Marijuana use in the young often creates a-motivational syndrome and apathy, in addition to and apart from the affects of addiction.  It is not a way of saying “yes to life, yes to love, yes to opportunity and yes to education,” as recommended by the Pope Francis in a recent address at the International Drug Enforcement Conference in Rome.

Dr. DuPont and Dr.

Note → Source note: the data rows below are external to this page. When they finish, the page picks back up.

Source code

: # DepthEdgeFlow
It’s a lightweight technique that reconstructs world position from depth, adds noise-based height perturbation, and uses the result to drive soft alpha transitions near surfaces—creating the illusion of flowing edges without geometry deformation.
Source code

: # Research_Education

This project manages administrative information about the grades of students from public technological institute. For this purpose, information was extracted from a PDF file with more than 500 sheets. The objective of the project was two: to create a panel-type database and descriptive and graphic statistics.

Jeffrey Lieberman, chair of the Department of Psychiatry at Columbia University, wrote an article to suggest that changing policy necessitates a large, multi-year study using technology that has developed over the past 2 decades.  The study would aim to understand more about the effects of marijuana on the adolescent brain.  Researchers at Northwestern University recently published their studies indicating the changes on specific parts of the brain, and the National Institute of Drug Abuse (NIDA) has written about some of those findings.

The American Academy of Child and Adolescent Psychiatry gives  a warning about  marijuana and young minds:  “Marijuana’s deleterious effects on adolescent brain development, cognition, and social functioning may have immediate and long-term implications, including increased risk of motor vehicle accidents, sexual victimization, academic failure, lasting decline in intelligence measures, psychopathology, addiction, and psychosocial and occupational impairment.”

 

Pot Industry Uses Deceptive Ads Without Protecting Kids

The medical marijuana industry doesn’t assure that expansion into more states will not include marketing marijuana products to children.

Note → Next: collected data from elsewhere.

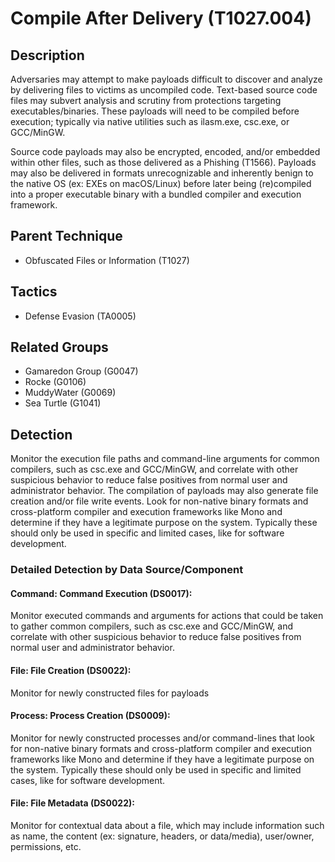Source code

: # Compile After Delivery (T1027.004)

## Description
Adversaries may attempt to make payloads difficult to discover and analyze by delivering files to victims as uncompiled code. Text-based source code files may subvert analysis and scrutiny from protections targeting executables/binaries. These payloads will need to be compiled before execution; typically via native utilities such as ilasm.exe, csc.exe, or GCC/MinGW.

Source code payloads may also be encrypted, encoded, and/or embedded within other files, such as those delivered as a Phishing (T1566). Payloads may also be delivered in formats unrecognizable and inherently benign to the native OS (ex: EXEs on macOS/Linux) before later being (re)compiled into a proper executable binary with a bundled compiler and execution framework.

## Parent Technique
- Obfuscated Files or Information (T1027)

## Tactics
- Defense Evasion (TA0005)

## Related Groups
- Gamaredon Group (G0047)
- Rocke (G0106)
- MuddyWater (G0069)
- Sea Turtle (G1041)

## Detection
Monitor the execution file paths and command-line arguments for common compilers, such as csc.exe and GCC/MinGW, and correlate with other suspicious behavior to reduce false positives from normal user and administrator behavior. The compilation of payloads may also generate file creation and/or file write events. Look for non-native binary formats and cross-platform compiler and execution frameworks like Mono and determine if they have a legitimate purpose on the system. Typically these should only be used in specific and limited cases, like for software development.

### Detailed Detection by Data Source/Component
#### Command: Command Execution (DS0017): 
Monitor executed commands and arguments for actions that could be taken to gather common compilers, such as csc.exe and GCC/MinGW, and correlate with other suspicious behavior to reduce false positives from normal user and administrator behavior.

#### File: File Creation (DS0022): 
Monitor for newly constructed files for payloads

#### Process: Process Creation (DS0009): 
Monitor for newly constructed processes and/or command-lines that look for non-native binary formats and cross-platform compiler and execution frameworks like Mono and determine if they have a legitimate purpose on the system. Typically these should only be used in specific and limited cases, like for software development.

#### File: File Metadata (DS0022): 
Monitor for contextual data about a file, which may include information such as name, the content (ex: signature, headers, or data/media), user/owner, permissions, etc.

The Rohrabacher-Farr Amendment,  which passed in the House of Representatives last week, may be considered in the Senate.  The provision takes away the Department of Justice’s ability to prosecute medical marijuana distributors who endanger others.  If a similar amendment passes in the Senate, it could cripple the government’s ability to investigate in states with thriving medical marijuana industries.

Abuses by the medical pot industry have been rampant, particularly in western states.  Potent edibles come without warnings; businesses have located close to schools and day care centers, and pot has been diverted to other states.

The use of seductive names has promoted the allure of pot – making it a symbol of wellness, rather than coming with the typical warnings needed for tobacco, alcohol, other drugs and pharmaceuticals.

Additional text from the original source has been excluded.